#### [Work item]
Search the records for the word "must". Copy every line where it appears.

** Opening Source data block **

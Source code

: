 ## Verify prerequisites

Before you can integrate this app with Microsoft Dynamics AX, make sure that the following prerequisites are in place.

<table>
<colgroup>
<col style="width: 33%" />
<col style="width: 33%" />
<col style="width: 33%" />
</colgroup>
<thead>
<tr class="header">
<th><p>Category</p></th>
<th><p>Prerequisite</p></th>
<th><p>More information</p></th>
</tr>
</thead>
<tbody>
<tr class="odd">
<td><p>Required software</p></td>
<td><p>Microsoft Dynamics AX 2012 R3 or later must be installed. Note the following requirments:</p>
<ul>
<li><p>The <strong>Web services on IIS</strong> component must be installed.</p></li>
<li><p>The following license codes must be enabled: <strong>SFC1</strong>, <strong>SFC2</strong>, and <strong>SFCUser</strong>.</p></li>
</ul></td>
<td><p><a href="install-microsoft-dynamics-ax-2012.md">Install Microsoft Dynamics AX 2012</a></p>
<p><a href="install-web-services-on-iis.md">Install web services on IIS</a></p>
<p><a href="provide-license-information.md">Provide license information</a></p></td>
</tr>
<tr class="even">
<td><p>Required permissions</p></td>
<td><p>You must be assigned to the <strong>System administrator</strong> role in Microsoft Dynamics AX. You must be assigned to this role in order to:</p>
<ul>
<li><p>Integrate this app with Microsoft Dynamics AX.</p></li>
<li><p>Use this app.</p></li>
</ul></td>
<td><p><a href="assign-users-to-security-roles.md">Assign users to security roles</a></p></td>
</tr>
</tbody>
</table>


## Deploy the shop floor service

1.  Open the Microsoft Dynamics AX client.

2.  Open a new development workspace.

** Closing Source data block **

#### [Written answer]
<td><p>Microsoft Dynamics AX 2012 R3 or later must be installed. Note the following requirments:</p>
<li><p>The <strong>Web services on IIS</strong> component must be installed.</p></li>
<li><p>The following license codes must be enabled: <strong>SFC1</strong>, <strong>SFC2</strong>, and <strong>SFCUser</strong>.</p></li>
<td><p>You must be assigned to the <strong>System administrator</strong> role in Microsoft Dynamics AX. You must be assigned to this role in order to:</p>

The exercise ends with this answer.